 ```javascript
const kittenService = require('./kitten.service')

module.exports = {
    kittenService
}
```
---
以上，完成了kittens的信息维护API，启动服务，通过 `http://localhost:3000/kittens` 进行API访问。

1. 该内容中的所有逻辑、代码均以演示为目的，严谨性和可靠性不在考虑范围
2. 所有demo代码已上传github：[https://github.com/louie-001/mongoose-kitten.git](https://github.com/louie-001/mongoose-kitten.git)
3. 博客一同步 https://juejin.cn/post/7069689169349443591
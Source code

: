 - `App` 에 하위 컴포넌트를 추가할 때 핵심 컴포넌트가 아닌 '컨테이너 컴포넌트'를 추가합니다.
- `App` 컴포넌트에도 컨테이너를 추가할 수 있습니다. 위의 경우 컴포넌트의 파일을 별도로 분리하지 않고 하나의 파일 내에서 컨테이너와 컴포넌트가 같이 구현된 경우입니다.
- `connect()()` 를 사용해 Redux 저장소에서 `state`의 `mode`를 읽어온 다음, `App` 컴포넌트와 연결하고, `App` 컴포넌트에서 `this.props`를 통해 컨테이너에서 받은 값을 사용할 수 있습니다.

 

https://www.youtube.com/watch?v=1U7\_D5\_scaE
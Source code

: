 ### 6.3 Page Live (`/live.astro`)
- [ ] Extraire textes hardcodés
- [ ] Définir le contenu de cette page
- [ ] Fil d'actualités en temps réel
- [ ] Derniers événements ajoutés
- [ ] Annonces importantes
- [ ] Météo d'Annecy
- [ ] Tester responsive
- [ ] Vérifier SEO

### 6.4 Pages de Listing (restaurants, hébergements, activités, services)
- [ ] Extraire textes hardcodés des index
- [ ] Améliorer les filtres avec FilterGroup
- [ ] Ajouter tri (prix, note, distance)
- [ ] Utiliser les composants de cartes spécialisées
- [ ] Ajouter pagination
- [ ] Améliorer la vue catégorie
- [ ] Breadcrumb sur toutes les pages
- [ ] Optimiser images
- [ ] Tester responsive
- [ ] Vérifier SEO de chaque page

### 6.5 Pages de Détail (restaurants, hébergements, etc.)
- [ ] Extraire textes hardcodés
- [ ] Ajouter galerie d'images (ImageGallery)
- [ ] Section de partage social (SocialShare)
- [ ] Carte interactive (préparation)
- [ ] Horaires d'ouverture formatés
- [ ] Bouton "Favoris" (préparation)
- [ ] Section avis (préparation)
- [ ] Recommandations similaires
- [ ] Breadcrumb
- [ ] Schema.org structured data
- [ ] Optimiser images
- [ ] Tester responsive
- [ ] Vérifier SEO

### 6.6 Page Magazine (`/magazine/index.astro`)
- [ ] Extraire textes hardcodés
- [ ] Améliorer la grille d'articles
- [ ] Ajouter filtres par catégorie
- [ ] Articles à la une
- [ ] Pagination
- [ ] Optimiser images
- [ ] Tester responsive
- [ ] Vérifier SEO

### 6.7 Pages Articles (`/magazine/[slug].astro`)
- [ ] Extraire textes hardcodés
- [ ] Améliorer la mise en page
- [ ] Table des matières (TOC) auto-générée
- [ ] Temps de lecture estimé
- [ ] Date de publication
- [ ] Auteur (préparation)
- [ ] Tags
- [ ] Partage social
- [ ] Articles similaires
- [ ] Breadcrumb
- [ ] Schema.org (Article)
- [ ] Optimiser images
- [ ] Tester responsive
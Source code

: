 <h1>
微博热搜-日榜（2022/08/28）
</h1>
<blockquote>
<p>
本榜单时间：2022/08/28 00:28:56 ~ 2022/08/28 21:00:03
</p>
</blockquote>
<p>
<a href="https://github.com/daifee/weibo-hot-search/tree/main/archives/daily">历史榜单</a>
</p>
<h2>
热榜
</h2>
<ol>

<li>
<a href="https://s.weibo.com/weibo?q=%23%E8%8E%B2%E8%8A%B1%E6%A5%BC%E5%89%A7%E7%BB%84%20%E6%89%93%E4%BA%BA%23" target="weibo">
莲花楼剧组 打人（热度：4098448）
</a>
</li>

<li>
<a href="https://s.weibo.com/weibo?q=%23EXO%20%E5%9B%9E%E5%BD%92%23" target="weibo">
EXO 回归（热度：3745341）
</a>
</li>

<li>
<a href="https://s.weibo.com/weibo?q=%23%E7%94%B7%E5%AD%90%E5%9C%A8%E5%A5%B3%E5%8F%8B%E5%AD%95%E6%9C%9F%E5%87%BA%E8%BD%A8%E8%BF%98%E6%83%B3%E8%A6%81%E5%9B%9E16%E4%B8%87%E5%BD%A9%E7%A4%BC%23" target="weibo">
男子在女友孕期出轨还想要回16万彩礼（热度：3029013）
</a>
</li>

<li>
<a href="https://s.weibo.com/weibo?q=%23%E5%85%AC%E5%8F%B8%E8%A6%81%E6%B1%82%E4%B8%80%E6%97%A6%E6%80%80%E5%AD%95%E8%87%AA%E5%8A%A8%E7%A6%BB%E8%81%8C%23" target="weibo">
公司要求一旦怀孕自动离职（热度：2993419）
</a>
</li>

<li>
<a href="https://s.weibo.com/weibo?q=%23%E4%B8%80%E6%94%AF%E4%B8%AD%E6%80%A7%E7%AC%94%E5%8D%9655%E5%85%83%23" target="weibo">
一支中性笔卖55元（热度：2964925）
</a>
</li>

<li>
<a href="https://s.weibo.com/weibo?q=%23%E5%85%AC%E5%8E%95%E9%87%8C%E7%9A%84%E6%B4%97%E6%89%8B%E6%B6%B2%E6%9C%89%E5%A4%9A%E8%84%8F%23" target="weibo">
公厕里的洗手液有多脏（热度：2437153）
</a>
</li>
* * *
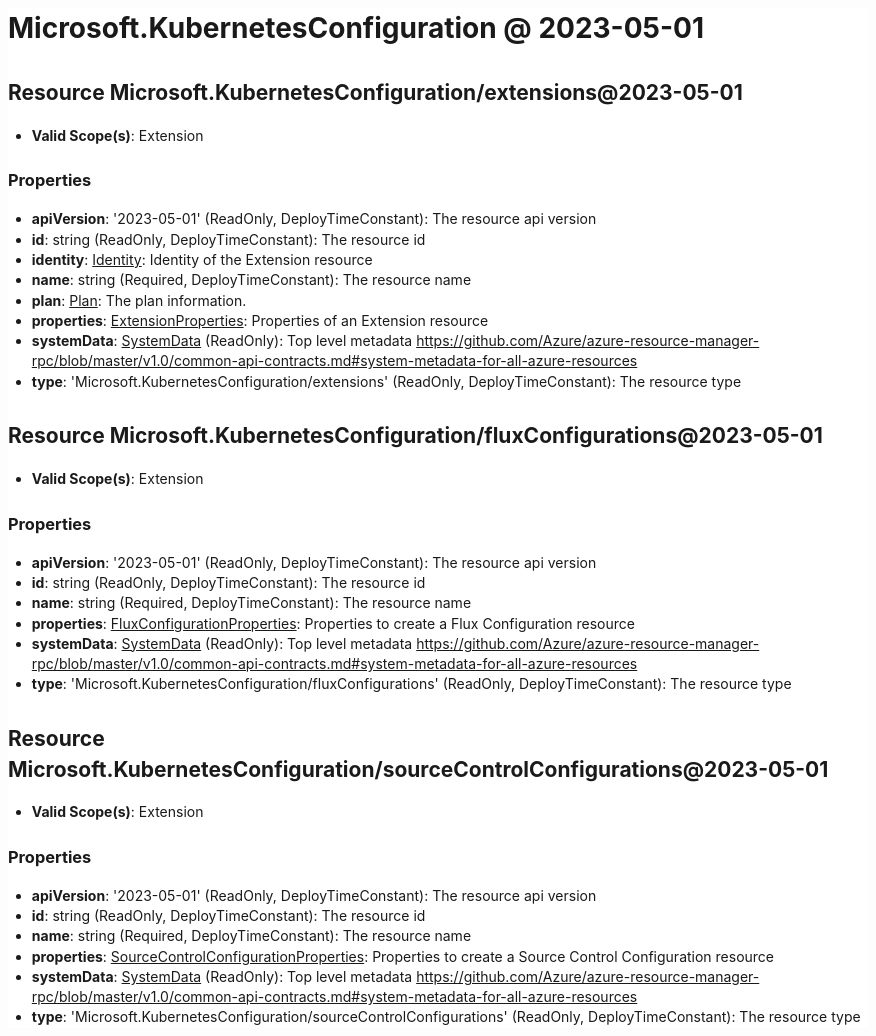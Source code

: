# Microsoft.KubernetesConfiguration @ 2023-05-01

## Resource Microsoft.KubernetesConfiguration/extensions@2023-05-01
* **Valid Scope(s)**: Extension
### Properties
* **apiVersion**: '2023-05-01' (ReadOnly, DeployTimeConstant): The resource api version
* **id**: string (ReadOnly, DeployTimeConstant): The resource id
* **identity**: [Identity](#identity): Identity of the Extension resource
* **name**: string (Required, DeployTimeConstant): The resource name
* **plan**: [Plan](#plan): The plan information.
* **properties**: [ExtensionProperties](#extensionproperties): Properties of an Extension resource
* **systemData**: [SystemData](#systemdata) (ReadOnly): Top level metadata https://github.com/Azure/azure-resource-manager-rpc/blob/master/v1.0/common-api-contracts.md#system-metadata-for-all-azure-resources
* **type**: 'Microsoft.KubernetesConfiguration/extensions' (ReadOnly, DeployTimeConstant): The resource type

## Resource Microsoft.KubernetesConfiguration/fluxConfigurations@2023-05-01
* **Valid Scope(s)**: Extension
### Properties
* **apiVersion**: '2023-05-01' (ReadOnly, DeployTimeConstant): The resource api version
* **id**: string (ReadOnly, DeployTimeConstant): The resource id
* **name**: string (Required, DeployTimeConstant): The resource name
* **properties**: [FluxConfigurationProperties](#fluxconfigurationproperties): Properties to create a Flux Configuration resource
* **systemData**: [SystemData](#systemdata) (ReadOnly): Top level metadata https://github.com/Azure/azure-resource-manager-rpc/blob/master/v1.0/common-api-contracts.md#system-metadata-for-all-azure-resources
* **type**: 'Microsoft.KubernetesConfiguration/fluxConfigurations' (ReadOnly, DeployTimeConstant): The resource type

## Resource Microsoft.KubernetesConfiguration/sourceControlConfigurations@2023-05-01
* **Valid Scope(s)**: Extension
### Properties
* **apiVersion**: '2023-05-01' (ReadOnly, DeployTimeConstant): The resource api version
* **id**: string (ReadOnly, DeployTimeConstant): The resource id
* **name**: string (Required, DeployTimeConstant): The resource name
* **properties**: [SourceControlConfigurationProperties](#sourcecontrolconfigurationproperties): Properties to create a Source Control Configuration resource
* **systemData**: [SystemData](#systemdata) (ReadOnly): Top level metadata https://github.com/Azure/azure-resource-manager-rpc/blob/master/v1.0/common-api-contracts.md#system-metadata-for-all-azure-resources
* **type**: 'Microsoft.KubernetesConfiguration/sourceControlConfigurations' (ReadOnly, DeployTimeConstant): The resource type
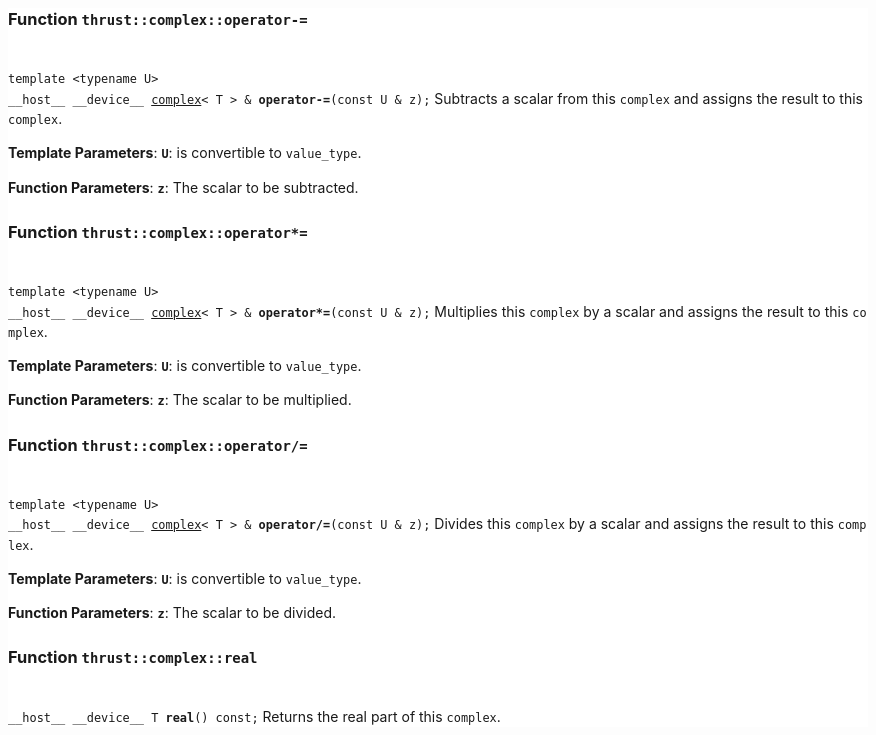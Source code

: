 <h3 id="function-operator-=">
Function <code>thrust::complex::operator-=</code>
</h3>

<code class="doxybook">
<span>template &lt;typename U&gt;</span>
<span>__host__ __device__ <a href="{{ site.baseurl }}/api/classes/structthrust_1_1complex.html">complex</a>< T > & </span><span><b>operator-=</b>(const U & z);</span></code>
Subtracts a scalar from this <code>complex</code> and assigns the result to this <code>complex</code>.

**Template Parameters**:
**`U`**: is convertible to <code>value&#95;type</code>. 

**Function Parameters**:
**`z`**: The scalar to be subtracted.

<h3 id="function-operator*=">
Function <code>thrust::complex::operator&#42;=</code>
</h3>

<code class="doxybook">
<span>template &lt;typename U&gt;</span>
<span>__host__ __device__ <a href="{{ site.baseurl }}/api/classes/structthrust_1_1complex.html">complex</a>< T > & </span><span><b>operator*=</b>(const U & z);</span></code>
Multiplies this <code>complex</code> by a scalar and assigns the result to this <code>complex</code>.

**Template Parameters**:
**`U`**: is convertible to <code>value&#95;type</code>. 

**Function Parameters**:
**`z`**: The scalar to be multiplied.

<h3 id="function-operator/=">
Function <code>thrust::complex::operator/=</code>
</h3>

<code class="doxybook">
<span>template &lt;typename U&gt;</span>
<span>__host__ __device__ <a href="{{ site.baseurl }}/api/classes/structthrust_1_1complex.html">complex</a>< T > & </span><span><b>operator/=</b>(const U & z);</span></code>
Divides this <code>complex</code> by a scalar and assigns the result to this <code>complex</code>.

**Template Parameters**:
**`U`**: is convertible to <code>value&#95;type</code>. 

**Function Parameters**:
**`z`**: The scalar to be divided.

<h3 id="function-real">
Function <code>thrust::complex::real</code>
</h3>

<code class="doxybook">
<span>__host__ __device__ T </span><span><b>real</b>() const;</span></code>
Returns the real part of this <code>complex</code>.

_Problem to solve_
Which of the lines in the listing above include "extensions"? Report each of them.

_Your solution_
## Resource Microsoft.KubernetesConfiguration/extensions@2023-05-01
* **type**: 'Microsoft.KubernetesConfiguration/extensions' (ReadOnly, DeployTimeConstant): The resource type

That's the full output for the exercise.